** Opening DATASET EXTRACT block **
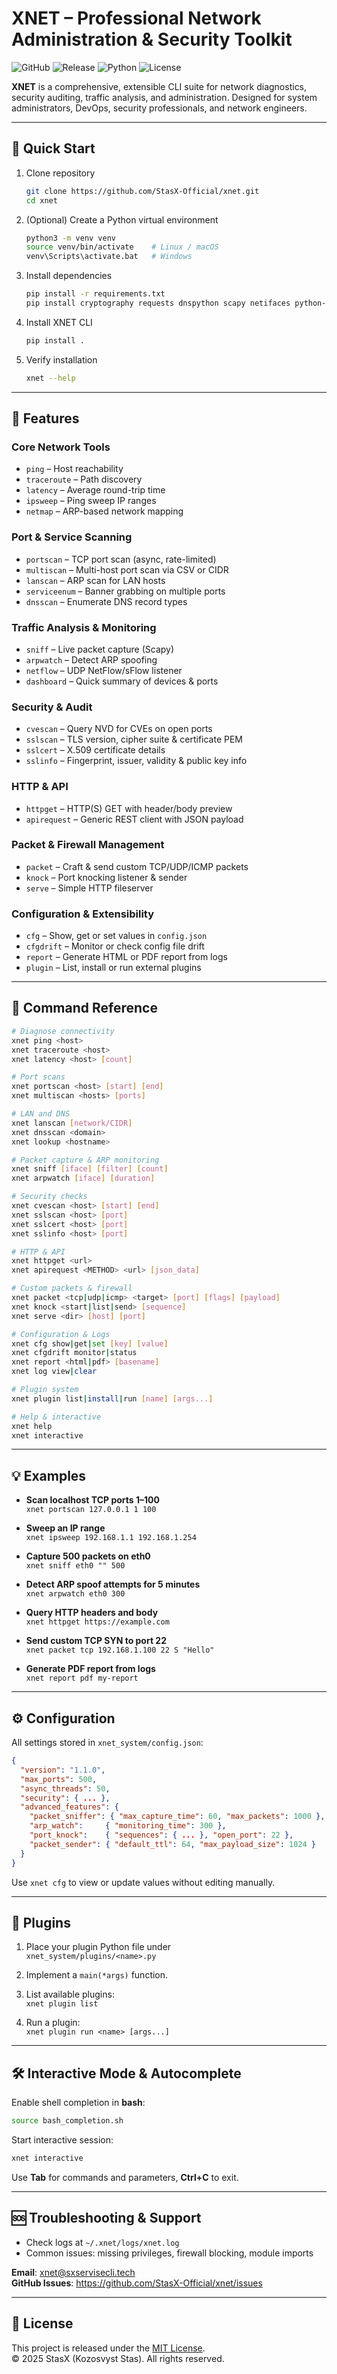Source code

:<!-- Copyright (c) 2025 StasX (Kozosvyst Stas). All rights reserved. -->

# XNET – Professional Network Administration & Security Toolkit

![GitHub](https://img.shields.io/badge/GitHub-StasX--Official/xnet-blue?logo=github)
![Release](https://img.shields.io/badge/release-1.1.0-green)
![Python](https://img.shields.io/badge/python-3.6%2B-blue?logo=python)
![License](https://img.shields.io/badge/license-MIT-blue)

**XNET** is a comprehensive, extensible CLI suite for network diagnostics, security auditing, traffic analysis, and administration. Designed for system administrators, DevOps, security professionals, and network engineers.

---

## 🚀 Quick Start

1. Clone repository  
   ```bash
   git clone https://github.com/StasX-Official/xnet.git
   cd xnet
   ```

2. (Optional) Create a Python virtual environment  
   ```bash
   python3 -m venv venv
   source venv/bin/activate    # Linux / macOS
   venv\Scripts\activate.bat   # Windows
   ```

3. Install dependencies  
   ```bash
   pip install -r requirements.txt
   pip install cryptography requests dnspython scapy netifaces python-iptables graphviz weasyprint
   ```

4. Install XNET CLI  
   ```bash
   pip install .
   ```

5. Verify installation  
   ```bash
   xnet --help
   ```

---

## 🔧 Features

### Core Network Tools
- `ping` – Host reachability  
- `traceroute` – Path discovery  
- `latency` – Average round-trip time  
- `ipsweep` – Ping sweep IP ranges  
- `netmap` – ARP-based network mapping  

### Port & Service Scanning
- `portscan` – TCP port scan (async, rate-limited)  
- `multiscan` – Multi-host port scan via CSV or CIDR  
- `lanscan` – ARP scan for LAN hosts  
- `serviceenum` – Banner grabbing on multiple ports  
- `dnsscan` – Enumerate DNS record types  

### Traffic Analysis & Monitoring
- `sniff` – Live packet capture (Scapy)  
- `arpwatch` – Detect ARP spoofing  
- `netflow` – UDP NetFlow/sFlow listener  
- `dashboard` – Quick summary of devices & ports  

### Security & Audit
- `cvescan` – Query NVD for CVEs on open ports  
- `sslscan` – TLS version, cipher suite & certificate PEM  
- `sslcert` – X.509 certificate details  
- `sslinfo` – Fingerprint, issuer, validity & public key info  

### HTTP & API
- `httpget` – HTTP(S) GET with header/body preview  
- `apirequest` – Generic REST client with JSON payload  

### Packet & Firewall Management
- `packet` – Craft & send custom TCP/UDP/ICMP packets  
- `knock` – Port knocking listener & sender  
- `serve` – Simple HTTP fileserver  

### Configuration & Extensibility
- `cfg` – Show, get or set values in `config.json`  
- `cfgdrift` – Monitor or check config file drift  
- `report` – Generate HTML or PDF report from logs  
- `plugin` – List, install or run external plugins  

---

## 📖 Command Reference

```bash
# Diagnose connectivity
xnet ping <host>
xnet traceroute <host>
xnet latency <host> [count]

# Port scans
xnet portscan <host> [start] [end]
xnet multiscan <hosts> [ports]

# LAN and DNS
xnet lanscan [network/CIDR]
xnet dnsscan <domain>
xnet lookup <hostname>

# Packet capture & ARP monitoring
xnet sniff [iface] [filter] [count]
xnet arpwatch [iface] [duration]

# Security checks
xnet cvescan <host> [start] [end]
xnet sslscan <host> [port]
xnet sslcert <host> [port]
xnet sslinfo <host> [port]

# HTTP & API
xnet httpget <url>
xnet apirequest <METHOD> <url> [json_data]

# Custom packets & firewall
xnet packet <tcp|udp|icmp> <target> [port] [flags] [payload]
xnet knock <start|list|send> [sequence]
xnet serve <dir> [host] [port]

# Configuration & Logs
xnet cfg show|get|set [key] [value]
xnet cfgdrift monitor|status
xnet report <html|pdf> [basename]
xnet log view|clear

# Plugin system
xnet plugin list|install|run [name] [args...]

# Help & interactive
xnet help
xnet interactive
```

---

## 💡 Examples

- **Scan localhost TCP ports 1–100**  
  `xnet portscan 127.0.0.1 1 100`

- **Sweep an IP range**  
  `xnet ipsweep 192.168.1.1 192.168.1.254`

- **Capture 500 packets on eth0**  
  `xnet sniff eth0 "" 500`

- **Detect ARP spoof attempts for 5 minutes**  
  `xnet arpwatch eth0 300`

- **Query HTTP headers and body**  
  `xnet httpget https://example.com`

- **Send custom TCP SYN to port 22**  
  `xnet packet tcp 192.168.1.100 22 S "Hello"`

- **Generate PDF report from logs**  
  `xnet report pdf my-report`

---

## ⚙️ Configuration

All settings stored in `xnet_system/config.json`:

```json
{
  "version": "1.1.0",
  "max_ports": 500,
  "async_threads": 50,
  "security": { ... },
  "advanced_features": {
    "packet_sniffer": { "max_capture_time": 60, "max_packets": 1000 },
    "arp_watch":     { "monitoring_time": 300 },
    "port_knock":    { "sequences": { ... }, "open_port": 22 },
    "packet_sender": { "default_ttl": 64, "max_payload_size": 1024 }
  }
}
```

Use `xnet cfg` to view or update values without editing manually.

---

## 🧩 Plugins

1. Place your plugin Python file under  
   `xnet_system/plugins/<name>.py`

2. Implement a `main(*args)` function.

3. List available plugins:  
   `xnet plugin list`

4. Run a plugin:  
   `xnet plugin run <name> [args...]`

---

## 🛠 Interactive Mode & Autocomplete

Enable shell completion in **bash**:
```bash
source bash_completion.sh
```
Start interactive session:
```bash
xnet interactive
```
Use **Tab** for commands and parameters, **Ctrl+C** to exit.

---

## 🆘 Troubleshooting & Support

- Check logs at `~/.xnet/logs/xnet.log`
- Common issues: missing privileges, firewall blocking, module imports

**Email**: xnet@sxservisecli.tech  
**GitHub Issues**: https://github.com/StasX-Official/xnet/issues

---

## 📜 License

This project is released under the [MIT License](LICENSE).  
© 2025 StasX (Kozosvyst Stas). All rights reserved.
** Closing DATASET EXTRACT block **
:: WHAT IS REQUIRED ::
Filter the entries down to the lines that include the string "ipsweep".

:: TASK SOLUTION ::
- `ipsweep` – Ping sweep IP ranges  
  `xnet ipsweep 192.168.1.1 192.168.1.254`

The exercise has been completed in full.